▶ ASSIGNMENT: Filter this data down to the lines that hold "Class", and copy them.
═══ DATA FOR THIS TASK
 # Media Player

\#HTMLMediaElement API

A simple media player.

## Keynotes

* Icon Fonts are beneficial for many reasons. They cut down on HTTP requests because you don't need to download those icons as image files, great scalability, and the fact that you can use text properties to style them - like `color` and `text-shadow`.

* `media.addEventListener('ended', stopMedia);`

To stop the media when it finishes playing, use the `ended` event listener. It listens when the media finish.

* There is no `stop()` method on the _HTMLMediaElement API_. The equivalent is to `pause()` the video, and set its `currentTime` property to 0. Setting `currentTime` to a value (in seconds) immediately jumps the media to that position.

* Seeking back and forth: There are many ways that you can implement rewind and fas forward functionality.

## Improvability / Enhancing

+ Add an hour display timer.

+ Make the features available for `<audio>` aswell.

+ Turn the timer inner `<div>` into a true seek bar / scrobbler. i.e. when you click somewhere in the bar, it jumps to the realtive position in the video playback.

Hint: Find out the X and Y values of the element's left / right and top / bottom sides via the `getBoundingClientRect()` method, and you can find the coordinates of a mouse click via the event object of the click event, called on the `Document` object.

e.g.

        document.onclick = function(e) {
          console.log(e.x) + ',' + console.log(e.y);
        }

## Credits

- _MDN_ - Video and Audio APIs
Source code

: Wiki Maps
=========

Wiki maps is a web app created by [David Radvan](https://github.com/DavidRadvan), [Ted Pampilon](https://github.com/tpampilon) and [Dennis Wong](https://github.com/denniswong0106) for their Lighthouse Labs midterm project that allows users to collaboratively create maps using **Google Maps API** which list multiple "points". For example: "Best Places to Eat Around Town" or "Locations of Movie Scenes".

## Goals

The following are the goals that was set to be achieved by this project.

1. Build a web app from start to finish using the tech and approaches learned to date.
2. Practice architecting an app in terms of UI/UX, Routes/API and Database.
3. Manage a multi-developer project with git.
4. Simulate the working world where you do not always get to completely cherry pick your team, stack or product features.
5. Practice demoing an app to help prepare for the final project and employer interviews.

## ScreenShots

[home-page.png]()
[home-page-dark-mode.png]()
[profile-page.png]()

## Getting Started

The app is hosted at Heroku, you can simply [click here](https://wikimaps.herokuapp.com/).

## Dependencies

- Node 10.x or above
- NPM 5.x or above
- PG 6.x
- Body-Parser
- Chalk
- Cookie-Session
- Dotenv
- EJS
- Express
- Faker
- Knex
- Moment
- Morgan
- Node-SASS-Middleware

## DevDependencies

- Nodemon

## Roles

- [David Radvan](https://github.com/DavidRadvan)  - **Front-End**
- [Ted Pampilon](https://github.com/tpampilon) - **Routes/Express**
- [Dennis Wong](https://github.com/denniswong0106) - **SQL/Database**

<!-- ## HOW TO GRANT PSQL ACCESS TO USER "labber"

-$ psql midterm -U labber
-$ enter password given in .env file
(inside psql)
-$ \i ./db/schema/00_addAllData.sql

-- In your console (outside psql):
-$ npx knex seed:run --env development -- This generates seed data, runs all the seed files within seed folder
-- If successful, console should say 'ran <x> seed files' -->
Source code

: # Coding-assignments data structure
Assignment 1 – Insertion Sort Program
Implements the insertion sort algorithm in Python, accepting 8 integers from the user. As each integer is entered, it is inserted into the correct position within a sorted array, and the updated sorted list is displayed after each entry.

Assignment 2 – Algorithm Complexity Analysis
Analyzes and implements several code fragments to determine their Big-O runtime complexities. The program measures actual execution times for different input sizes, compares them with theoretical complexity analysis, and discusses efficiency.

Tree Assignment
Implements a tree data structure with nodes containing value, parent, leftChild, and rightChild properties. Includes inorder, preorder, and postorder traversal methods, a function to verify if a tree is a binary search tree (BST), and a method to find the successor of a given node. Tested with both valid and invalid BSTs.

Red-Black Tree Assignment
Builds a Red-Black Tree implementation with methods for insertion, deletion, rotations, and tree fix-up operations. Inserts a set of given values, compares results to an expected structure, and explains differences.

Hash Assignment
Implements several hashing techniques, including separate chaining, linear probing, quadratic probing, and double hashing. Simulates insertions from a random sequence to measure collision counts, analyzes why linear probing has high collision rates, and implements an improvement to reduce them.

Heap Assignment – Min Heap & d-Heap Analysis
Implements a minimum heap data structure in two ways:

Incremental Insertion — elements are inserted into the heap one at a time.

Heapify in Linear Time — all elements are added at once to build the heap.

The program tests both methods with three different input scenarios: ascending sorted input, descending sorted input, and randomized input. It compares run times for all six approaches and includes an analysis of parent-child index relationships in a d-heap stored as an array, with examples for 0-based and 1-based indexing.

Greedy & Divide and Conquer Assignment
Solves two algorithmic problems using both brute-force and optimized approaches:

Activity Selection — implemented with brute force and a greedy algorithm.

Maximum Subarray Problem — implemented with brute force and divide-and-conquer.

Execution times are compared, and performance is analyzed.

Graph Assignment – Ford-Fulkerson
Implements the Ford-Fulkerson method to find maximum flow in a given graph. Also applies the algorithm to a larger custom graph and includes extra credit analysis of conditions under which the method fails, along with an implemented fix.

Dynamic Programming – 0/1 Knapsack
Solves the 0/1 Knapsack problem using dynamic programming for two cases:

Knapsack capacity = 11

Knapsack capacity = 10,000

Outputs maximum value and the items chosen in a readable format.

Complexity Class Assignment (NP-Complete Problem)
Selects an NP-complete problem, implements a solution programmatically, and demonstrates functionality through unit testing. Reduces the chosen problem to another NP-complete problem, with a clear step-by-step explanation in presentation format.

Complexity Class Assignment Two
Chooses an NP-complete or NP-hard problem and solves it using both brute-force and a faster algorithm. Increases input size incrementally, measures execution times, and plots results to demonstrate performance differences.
══════
▶ PROBLEM SOLUTION:
Complexity Class Assignment (NP-Complete Problem)
Complexity Class Assignment Two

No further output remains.